What Sunglasses Should You Buy?
While sunglasses are essential for protecting your vision, not all are created equal. It may seem easier to head to the store and buy a pair of sunglasses off the rack. However, they may not be right for your needs.
You need UV-blocking sunglasses to protect your eyes from the sun. Your sunglasses are an investment, not only in the glasses themselves but in your eye health and vision.
What Do the Right Sunglasses Look Like?
Style-wise, the right sunglasses make you feel comfortable and confident. They should fit your face well without hurting your eyes or nose. Your eye doctor can help you find sunglasses that meet your vision and style needs.

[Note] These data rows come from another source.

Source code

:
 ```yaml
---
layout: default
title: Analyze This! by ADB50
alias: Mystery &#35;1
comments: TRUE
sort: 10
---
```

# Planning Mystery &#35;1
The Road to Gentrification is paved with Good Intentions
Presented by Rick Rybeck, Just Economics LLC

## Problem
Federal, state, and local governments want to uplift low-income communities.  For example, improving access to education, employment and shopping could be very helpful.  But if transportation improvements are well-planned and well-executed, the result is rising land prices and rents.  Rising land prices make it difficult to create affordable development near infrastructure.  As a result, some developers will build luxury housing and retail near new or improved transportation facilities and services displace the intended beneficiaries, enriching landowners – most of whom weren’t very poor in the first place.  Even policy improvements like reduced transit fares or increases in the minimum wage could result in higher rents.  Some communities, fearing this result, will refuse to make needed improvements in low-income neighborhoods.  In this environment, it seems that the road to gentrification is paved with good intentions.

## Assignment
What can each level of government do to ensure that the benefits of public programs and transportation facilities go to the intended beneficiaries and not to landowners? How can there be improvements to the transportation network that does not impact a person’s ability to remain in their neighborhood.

To keep your eyes protected from the sun, look for these features in your sunglasses:
- 99–100% UV protection
- Well-fitting frames
- Lenses with consistent darkness
- Lenses that don’t alter colours too intensely
Find the Right Sunglasses for Your Needs
Whether you’re driving or spending time in the sun, sunglasses are the best way to protect your vision and eye health. A pair of UV-blocking sunglasses can help keep you safe year-round. Visit your optometrist, and they can recommend the right lenses for your needs.